- [WHAT YOU ARE ASKED TO DO]: Using the data below, count the lines that carry the string "labels" and write only the count.
────────────────────
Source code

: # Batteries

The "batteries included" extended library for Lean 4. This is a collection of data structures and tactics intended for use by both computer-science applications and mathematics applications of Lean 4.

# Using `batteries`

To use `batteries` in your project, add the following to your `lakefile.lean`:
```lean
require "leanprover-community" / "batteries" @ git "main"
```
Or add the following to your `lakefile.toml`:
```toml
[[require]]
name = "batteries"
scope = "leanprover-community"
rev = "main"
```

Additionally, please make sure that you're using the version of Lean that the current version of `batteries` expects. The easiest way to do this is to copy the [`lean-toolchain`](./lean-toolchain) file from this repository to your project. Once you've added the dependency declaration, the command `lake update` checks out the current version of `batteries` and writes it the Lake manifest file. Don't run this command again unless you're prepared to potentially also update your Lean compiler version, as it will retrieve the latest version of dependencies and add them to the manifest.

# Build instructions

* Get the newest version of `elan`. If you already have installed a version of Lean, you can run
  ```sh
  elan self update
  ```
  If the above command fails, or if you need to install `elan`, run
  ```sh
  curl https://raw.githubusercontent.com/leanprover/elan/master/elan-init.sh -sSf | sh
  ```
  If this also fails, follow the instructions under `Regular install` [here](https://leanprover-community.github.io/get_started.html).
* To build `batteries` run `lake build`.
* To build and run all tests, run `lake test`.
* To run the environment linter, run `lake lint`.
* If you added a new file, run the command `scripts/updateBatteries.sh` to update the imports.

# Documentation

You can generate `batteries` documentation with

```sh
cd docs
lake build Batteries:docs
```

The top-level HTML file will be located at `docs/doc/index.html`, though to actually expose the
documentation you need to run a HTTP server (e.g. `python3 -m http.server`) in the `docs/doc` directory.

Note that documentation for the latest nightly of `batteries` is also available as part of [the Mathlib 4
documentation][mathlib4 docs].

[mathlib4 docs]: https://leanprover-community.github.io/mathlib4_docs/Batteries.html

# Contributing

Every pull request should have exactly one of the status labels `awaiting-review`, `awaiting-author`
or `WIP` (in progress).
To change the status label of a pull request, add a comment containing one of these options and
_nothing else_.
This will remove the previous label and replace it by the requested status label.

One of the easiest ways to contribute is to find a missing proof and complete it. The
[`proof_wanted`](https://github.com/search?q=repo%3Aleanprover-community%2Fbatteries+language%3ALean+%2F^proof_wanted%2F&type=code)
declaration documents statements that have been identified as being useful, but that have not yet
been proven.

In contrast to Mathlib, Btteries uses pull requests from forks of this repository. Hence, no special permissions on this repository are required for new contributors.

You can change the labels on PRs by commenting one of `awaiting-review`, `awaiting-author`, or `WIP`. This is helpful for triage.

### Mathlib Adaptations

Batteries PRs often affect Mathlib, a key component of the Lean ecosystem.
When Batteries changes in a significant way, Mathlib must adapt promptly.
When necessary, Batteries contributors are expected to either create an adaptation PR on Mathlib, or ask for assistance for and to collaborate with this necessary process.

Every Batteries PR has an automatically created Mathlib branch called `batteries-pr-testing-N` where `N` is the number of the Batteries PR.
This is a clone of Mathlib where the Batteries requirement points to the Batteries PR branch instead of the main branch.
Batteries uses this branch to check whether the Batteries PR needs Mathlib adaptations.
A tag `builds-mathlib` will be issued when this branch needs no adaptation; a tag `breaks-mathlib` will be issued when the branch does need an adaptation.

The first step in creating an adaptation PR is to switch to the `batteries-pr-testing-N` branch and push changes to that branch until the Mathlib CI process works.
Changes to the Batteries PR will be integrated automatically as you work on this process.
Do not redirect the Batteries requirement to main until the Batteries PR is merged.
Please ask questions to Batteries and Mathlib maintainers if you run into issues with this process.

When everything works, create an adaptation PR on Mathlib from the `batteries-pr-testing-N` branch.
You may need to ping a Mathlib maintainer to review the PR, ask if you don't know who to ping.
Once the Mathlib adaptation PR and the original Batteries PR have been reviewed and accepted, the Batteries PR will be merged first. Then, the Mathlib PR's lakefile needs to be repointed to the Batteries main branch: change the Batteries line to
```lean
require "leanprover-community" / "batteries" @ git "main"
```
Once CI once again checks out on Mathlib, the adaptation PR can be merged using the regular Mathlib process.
────────────────────
- [TASK RESPONSE]: 2